I pericoli dei conduttori inesperti – noleggio di imbarcazioni e responsabilità

I pericoli dei conduttori inesperti – noleggio di imbarcazioni e responsabilità
25/07/2025

Cosa può andare storto se il conduttore di un'imbarcazione non sa gestirla correttamente?

Indice

  1. Introduzione
  2. Accesso facilitato alle patenti – un problema globale
  3. Chi è responsabile?
  4. Charter e assicurazione – il rischio non è sempre coperto
  5. Errori tipici dei neoskipper
  6. Planare vicino alla costa – una ricetta per la tragedia
  7. Pericoli per i pescatori subacquei
  8. Avvicinamento alla costa – la manovra corretta
  9. Lettura delle carte nautiche – una competenza mancante
  10. Noleggio giornaliero – spesso senza verifica delle competenze
  11. Navigazione notturna e rischi nascosti
  12. Ancoraggio sicuro – tecnica trascurata
  13. Preparazione all’ormeggio – la routine più spesso dimenticata
  14. L’autopilota non sostituisce l’attenzione
  15. Le cime – ordine a bordo salva la vita
  16. Ormeggiare a una boa – la pratica salva la situazione
  17. Annodare – alfabetizzazione nautica di base
  18. Uso scorretto della radio VHF
  19. Navigare sulle onde – non è come guidare su strada
  20. Valutazione errata delle condizioni meteo
  21. Conclusione: è tempo di un cambiamento sistemico

1. Introduzione

In un mondo dove il noleggio di imbarcazioni è sempre più accessibile, e la passione per la crociera e la vela sempre più diffusa, emerge un trend preoccupante: sempre più persone assumono il ruolo di conduttore senza un’adeguata preparazione. Questo articolo non si riferisce solo all’Adriatico, ma a un problema globale che minaccia la sicurezza in mare – dai Caraibi e l’Egeo fino al Mediterraneo. Purtroppo, le situazioni che seguono non sono frutto di fantasia – sono la quotidianità che spesso si vede nella pratica del noleggio di gommoni e motoscafi in tutto il mondo.

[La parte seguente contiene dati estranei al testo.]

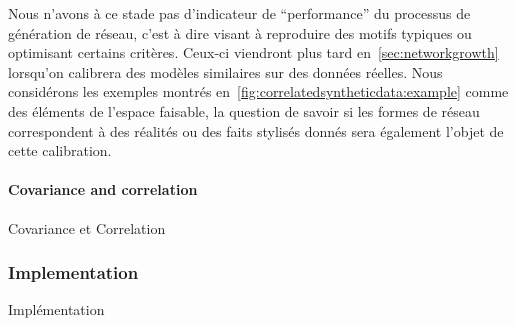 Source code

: Nous n'avons à ce stade pas d'indicateur de ``performance'' du processus de génération de réseau, c'est à dire visant à reproduire des motifs typiques ou optimisant certains critères. Ceux-ci viendront plus tard en~\ref{sec:networkgrowth} lorsqu'on calibrera des modèles similaires sur des données réelles. Nous considérons les exemples montrés en~\ref{fig:correlatedsyntheticdata:example} comme des éléments de l'espace faisable, la question de savoir si les formes de réseau correspondent à des réalités ou des faits stylisés donnés sera également l'objet de cette calibration.




\paragraph{Covariance and correlation}{Covariance et Correlation}





\subsubsection{Implementation}{Implémentation}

2. Accesso facilitato alle patenti – un problema globale

Ottenere la patente nautica non dovrebbe essere un processo banale. Tuttavia, in molti Paesi si rilasciano patenti dopo poche domande tratte da un manuale. L’esame dura spesso solo pochi minuti, e il candidato è autorizzato a condurre un motoscafo da 300 cavalli.

Per guidare un’auto serve un lungo processo di esami, addestramento pratico, corso di primo soccorso, mentre per la barca basta la firma dell’esaminatore. Questa sproporzione è insostenibile.

3. Chi è responsabile?

È colpa del sistema? Gli esaminatori sono sotto pressione? Difficile dirlo. Spesso sono funzionari pubblici senza un interesse diretto nel “sfornare” patenti. Lo Stato dovrebbe puntare alla sicurezza, perché un incidente può costare molto più di una tassa d’esame. Il problema sembra più profondo – nell’inerzia del sistema e nella mancanza di responsabilità individuale.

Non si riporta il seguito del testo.